TASK ITEM
Your answer should give again, exactly, the lines from the beginning of the entries below through the line containing "The question should". It must contain no pictures.

++++

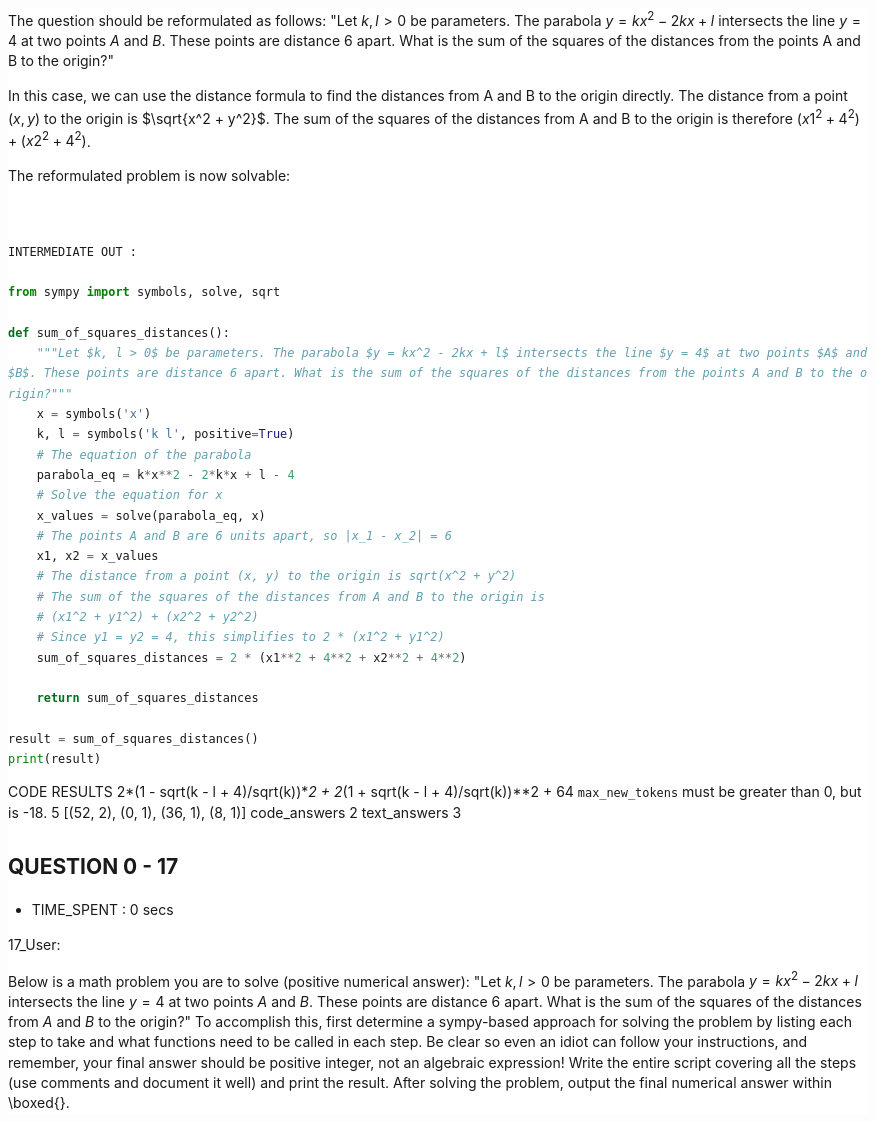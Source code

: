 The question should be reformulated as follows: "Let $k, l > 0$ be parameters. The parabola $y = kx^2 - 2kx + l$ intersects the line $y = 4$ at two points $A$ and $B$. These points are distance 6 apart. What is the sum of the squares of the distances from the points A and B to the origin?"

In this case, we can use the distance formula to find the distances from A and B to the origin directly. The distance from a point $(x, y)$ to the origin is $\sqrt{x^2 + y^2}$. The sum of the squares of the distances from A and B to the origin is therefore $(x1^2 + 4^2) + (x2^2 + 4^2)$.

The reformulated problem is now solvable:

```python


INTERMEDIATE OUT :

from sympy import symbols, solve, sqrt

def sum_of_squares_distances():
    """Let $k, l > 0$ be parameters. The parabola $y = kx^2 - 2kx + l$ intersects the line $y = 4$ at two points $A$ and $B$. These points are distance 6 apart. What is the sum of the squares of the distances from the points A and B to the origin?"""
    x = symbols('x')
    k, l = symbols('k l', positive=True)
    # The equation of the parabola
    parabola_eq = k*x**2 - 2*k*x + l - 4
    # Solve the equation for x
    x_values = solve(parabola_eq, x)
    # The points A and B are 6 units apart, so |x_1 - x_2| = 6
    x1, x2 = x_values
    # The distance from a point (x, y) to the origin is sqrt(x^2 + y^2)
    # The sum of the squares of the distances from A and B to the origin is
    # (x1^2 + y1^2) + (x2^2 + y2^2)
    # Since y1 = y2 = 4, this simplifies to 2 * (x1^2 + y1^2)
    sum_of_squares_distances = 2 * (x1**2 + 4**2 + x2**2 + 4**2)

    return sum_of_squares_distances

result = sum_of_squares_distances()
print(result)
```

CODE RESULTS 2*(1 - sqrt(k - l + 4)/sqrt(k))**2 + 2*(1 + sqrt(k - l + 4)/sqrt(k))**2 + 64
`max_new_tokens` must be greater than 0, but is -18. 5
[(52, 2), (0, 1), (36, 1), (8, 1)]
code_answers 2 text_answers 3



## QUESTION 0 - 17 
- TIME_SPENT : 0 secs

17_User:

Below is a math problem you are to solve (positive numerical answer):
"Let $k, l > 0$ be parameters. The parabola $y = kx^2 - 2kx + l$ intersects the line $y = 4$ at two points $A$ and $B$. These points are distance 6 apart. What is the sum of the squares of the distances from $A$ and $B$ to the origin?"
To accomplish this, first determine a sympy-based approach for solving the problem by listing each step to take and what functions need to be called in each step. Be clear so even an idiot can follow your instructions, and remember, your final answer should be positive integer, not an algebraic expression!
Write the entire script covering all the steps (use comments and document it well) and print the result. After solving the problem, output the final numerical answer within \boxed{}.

++++

TASK RESPONSE
Source code

: The question should be reformulated as follows: "Let $k, l > 0$ be parameters. The parabola $y = kx^2 - 2kx + l$ intersects the line $y = 4$ at two points $A$ and $B$. These points are distance 6 apart. What is the sum of the squares of the distances from the points A and B to the origin?"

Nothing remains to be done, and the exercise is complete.